UPDATE: What this all means:

It's not that surprising that he wouldn't find Ayers and Wright objectionable company--in the very liberal, Hyde Park/Ivy League circles that he's traveled in since attending Columbia, people with such views are more mainstream than, say, the average conservative evangelical Christian. That itself makes Obama far more liberal than the image his campaign attempts to portray. But what is interesting to me is that not only did Obama not personally find anything especially obnoxious about Wright's radicalism, anti-Americanism, ties to Farrakahn, and so on, or Ayers' lack of regret for his terrorist past, he apparently didn't expect that much of anyone else would care, either. How else do you explain why he didn't jettison these individuals from his life before they could damage his presidential ambitions? How else do you explain how his campaign seemed to be caught flatfooted when Obama's ties to Wright and then Ayers became campaign issues? . . .

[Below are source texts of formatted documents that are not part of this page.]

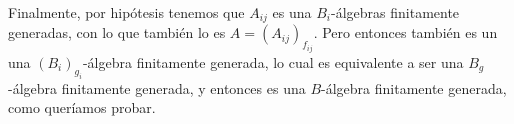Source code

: \documentclass[twoside]{article}
\begin{document}
\begin{solucion}
Finalmente, por hipótesis tenemos que $A_{ij}$ es una $B_i$-álgebras finitamente generadas, con lo que también lo es $A=(A_{ij})_{f_{ij}}$. Pero entonces también es un una $(B_i)_{g_i}$-álgebra finitamente generada, lo cual es equivalente a ser una $B_g$-álgebra finitamente generada, y entonces es una $B$-álgebra finitamente generada, como queríamos probar.
\end{solucion}

\newpage




%
%
%
%
%
%
\end{document}
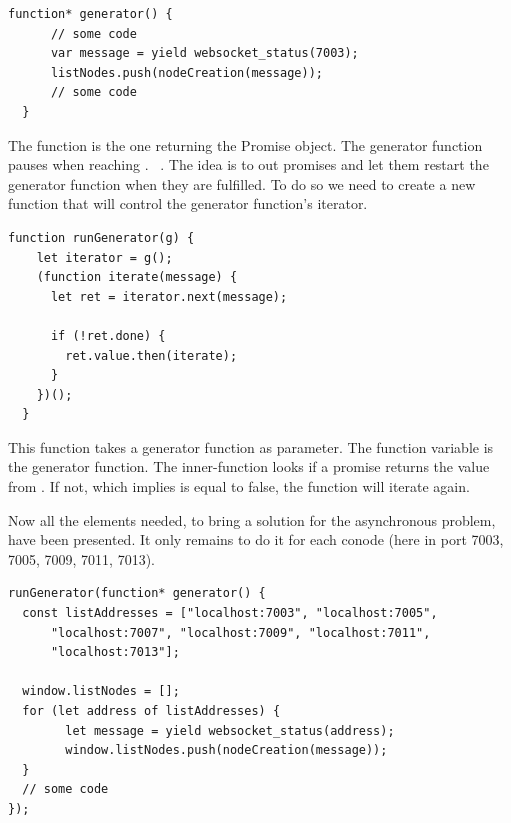 \documentclass[11pt, a4paper, twoside, openright, openany]{article} %
\begin{document}
\begin{lstlisting}[caption={Extract from the project's code}, captionpos=b]
  function* generator() {
      // some code
      var message = yield websocket_status(7003);
      listNodes.push(nodeCreation(message));
      // some code
  }
\end{lstlisting}

The function  is the one returning the Promise object. The generator function
pauses when reaching . ~\cite{runGenerator}.
The idea is to  out promises and let them restart the generator function when
they are fulfilled. To do so we need to create a new function that will control the generator function's iterator.
\bigbreak

\begin{lstlisting}[caption={Extract from the project's code~\cite{runGenerator}}, captionpos=b]
  function runGenerator(g) {
    let iterator = g();
    (function iterate(message) {
      let ret = iterator.next(message);

      if (!ret.done) {
        ret.value.then(iterate);
      }
    })();
  }
\end{lstlisting}

This function takes a generator function as parameter. The  function
variable is the generator function. The inner-function  looks if
a promise returns the value  from .
If not, which implies  is equal to false, the function will iterate again.

Now all the elements needed, to bring a solution for the asynchronous problem, have
been presented. It only remains to do it for each conode (here in port 7003, 7005, 7009, 7011, 7013).
\bigbreak

\begin{lstlisting}[caption={Extract from the project's code reaching some conodes}, captionpos=b]
runGenerator(function* generator() {
  const listAddresses = ["localhost:7003", "localhost:7005",
      "localhost:7007", "localhost:7009", "localhost:7011",
      "localhost:7013"];

  window.listNodes = [];
  for (let address of listAddresses) {
        let message = yield websocket_status(address);
        window.listNodes.push(nodeCreation(message));
  }
  // some code
});
\end{lstlisting}
\end{document}
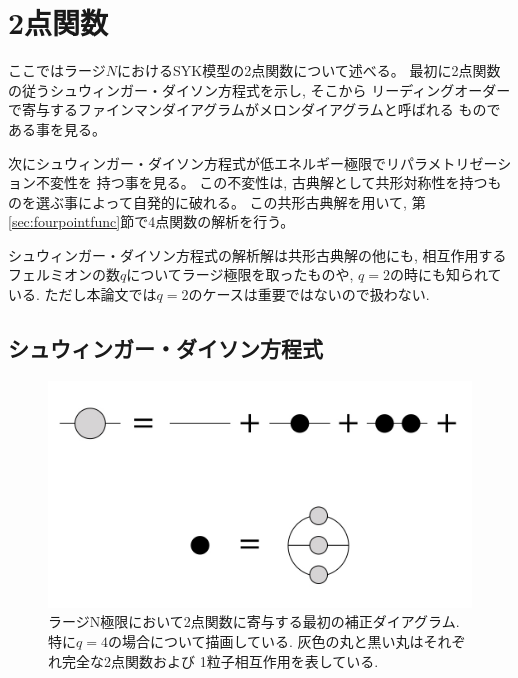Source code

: \section{2点関数\label{sec:twopointfunc}}
ここではラージ$N$におけるSYK模型の2点関数について述べる。
最初に2点関数の従うシュウィンガー・ダイソン方程式を示し, そこから
リーディングオーダーで寄与するファインマンダイアグラムがメロンダイアグラムと呼ばれる
ものである事を見る。

次にシュウィンガー・ダイソン方程式が低エネルギー極限でリパラメトリゼーション不変性を
持つ事を見る。
この不変性は, 古典解として共形対称性を持つものを選ぶ事によって自発的に破れる。
この共形古典解を用いて, 第\ref{sec:fourpointfunc}節で4点関数の解析を行う。

シュウィンガー・ダイソン方程式の解析解は共形古典解の他にも, 
相互作用するフェルミオンの数$q$についてラージ極限を取ったものや, $q=2$の時にも知られている. 
ただし本論文では$q=2$のケースは重要ではないので扱わない. 

\subsection{シュウィンガー・ダイソン方程式}
\begin{figure}[ht]
  \centering
  \includegraphics[width=14cm]{figures/melonDiagram}
  \caption{ラージN極限において2点関数に寄与する最初の補正ダイアグラム.
  特に$q=4$の場合について描画している. 灰色の丸と黒い丸はそれぞれ完全な2点関数および
  1粒子相互作用を表している.}
  \label{fig:melonDiagram}
\end{figure}

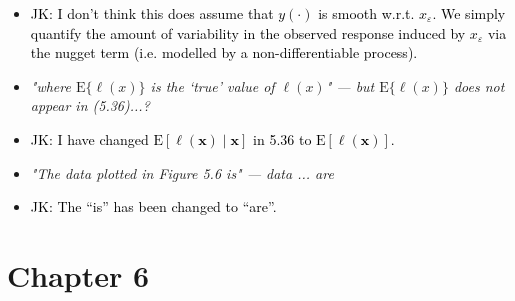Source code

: \documentclass[12pt]{article}
\newcommand{\bx}{\bm{x}}
\newcommand{\E}{\text{E}}
\newcommand{\done}[2]{\item[#1]\textit{#2}}
\newcommand{\jack}[1]{\item{\textcolor{black}{JK: #1}}}
\begin{document}
\begin{itemize}
\jack{I don't think this does assume that $y(\cdot)$ is smooth w.r.t. $x_\varepsilon$. We simply quantify the amount of variability in the observed response induced by $x_\varepsilon$ via the nugget term (i.e. modelled by a non-differentiable process).}

\done{P108}{"where $\E \{\ell(x)\}$ is the ‘true’ value of $\ell(x)$" --- but $\E \{\ell(x)\}$ does not appear in (5.36)...?}

\jack{I have changed $\E[\ell(\bx) \mid \bx]$ in 5.36 to $\E[\ell(\bx)]$.}

\done{P133}{"The data plotted in Figure 5.6 is" --- data ... are}

\jack{The ``is'' has been changed to ``are''.}

\end{itemize}
\newpage
\section{Chapter 6}
\end{document}
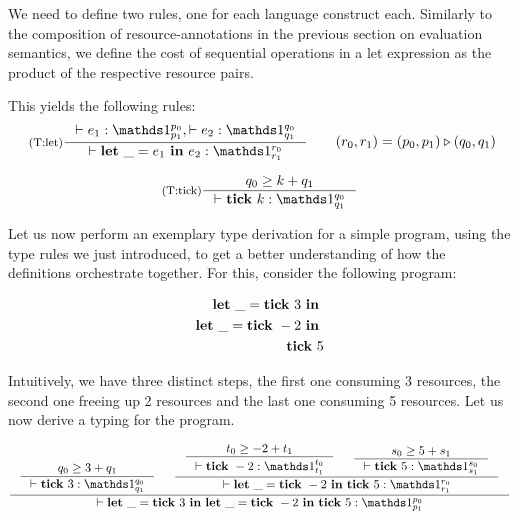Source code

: We need to define two rules, one for each language construct each. Similarly to the composition of resource-annotations in the previous section on evaluation semantics, we define the cost of sequential operations in a let expression as the product of the respective resource pairs.

This yields the following rules:
\[
   \label{def:tr-let-4}
   \vcenter{\hbox{
      \inference[(T:let)]
      {\typing{}{e_1}{\ratype{\unit}{p_0}{p_1}},  \typing{}{e_2}{\ratype{\unit}{q_0}{q_1}}}
      {\typing{}{\letexp{\_}{e_1}{e_2}}{\ratype{\unit}{r_0}{r_1}}}
}}\qquad \begin{aligned}
      (r_0, r_1) = (p_0, p_1) \sequence (q_0, q_1)
   \end{aligned}
\]

\begin{remark}
\end{remark}

\[
   \label{def:tr-tick-4}
   \inference[(T:tick)]
   {q_0 \geq k + q_1}
   {\typing{}{\tick{k}}{\ratype{\unit}{q_0}{q_1}}}
\]


Let us now perform an exemplary type derivation for a simple program, using the type rules we just introduced, to get a better understanding of how the definitions orchestrate together. For this, consider the following program:

\begin{example}
   \begin{align*}
   \mathbf{let}~\_ = \mathbf{tick}~3~\mathbf{in}~ \\
   \mathbf{let}~\_ = \mathbf{tick}~-2~\mathbf{in}~ \\
   \mathbf{tick}~5
   \end{align*}
\end{example}

Intuitively, we have three distinct steps, the first one consuming 3 resources, the second one freeing up 2 resources and the last one consuming 5 resources. Let us now derive a typing for the program.

\[
   \inference
   {
      \inference
      {q_0 \geq 3 + q_1}
      {\typing{}{\tick{3}}{\ratype{\unit}{q_0}{q_1}}}
       &
      \inference
      {
         \inference
         {t_0 \geq -2 + t_1}
         {\typing{}{\tick{-2}}{\ratype{\unit}{t_0}{t_1}}}
          &
         \inference
         {s_0 \geq 5 + s_1}
         {\typing{}{\tick{5}}{\ratype{\unit}{s_0}{s_1}}}
      }
      {\typing{}{\letexp{\_}{\tick{-2}}{\tick{5}}}{\ratype{\unit}{r_0}{r_1}}}
   }
   {\typing{}{\letexp{\_}{\tick{3}}{\letexp{\_}{\tick{-2}}{\tick{5}}}}{\ratype{\unit}{p_0}{p_1}}}
\]

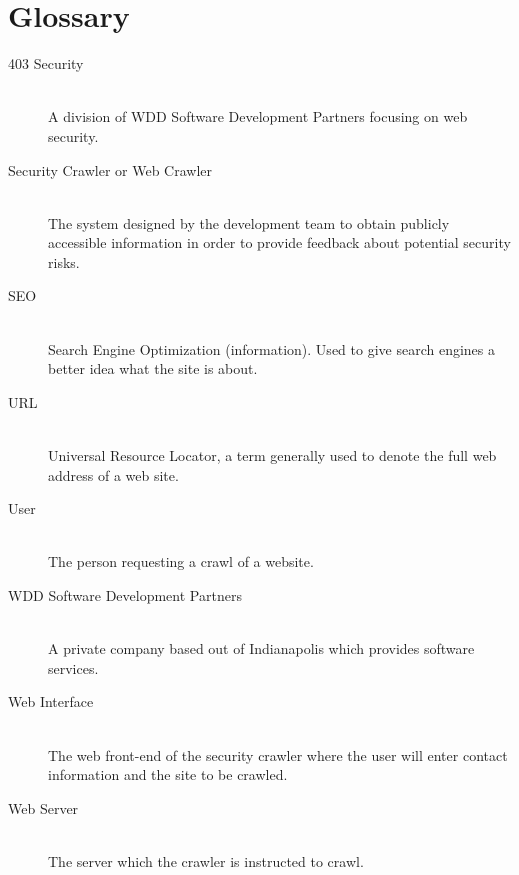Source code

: \section{Glossary}
\begin{description}
    \item[403 Security] \hfill \\
        A division of WDD Software Development Partners focusing on web security.
    \item[Security Crawler or Web Crawler] \hfill \\
        The system designed by the development team to obtain publicly accessible information in order to provide feedback about potential security risks.
    \item[SEO]\hfill \\
        Search Engine Optimization (information).  Used to give search engines a better idea what the site is about.
    \item[URL]\hfill \\
Universal Resource Locator, a term generally used to denote the full web address of a web site.
\item[User]\hfill \\
The person requesting a crawl of a website.
\item[WDD Software Development Partners]\hfill \\
A private company based out of Indianapolis which provides software services.
\item[Web Interface] \hfill \\
The web front-end of the security crawler where the user will enter contact information and the site to be crawled.
\item[Web Server]\hfill \\
The server which the crawler is instructed to crawl.

\end{description}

In short, Obama's ties to Ayers and Wright suggest to me NOT that Obama agrees with their views, but that he is the product of a particular intellectual culture that finds the likes of Wright and Ayers to be no more objectionable, and likely less so, than the likes of Tom Coburn, or, perhaps, a Rush Limbaugh. Not only that, but he has been in his particular intellectual bubble so long that he was unable to recognize just how offensive the views of a Wright are to mainstream America, or how his ties to Ayers would play with the public, especially post-9/11.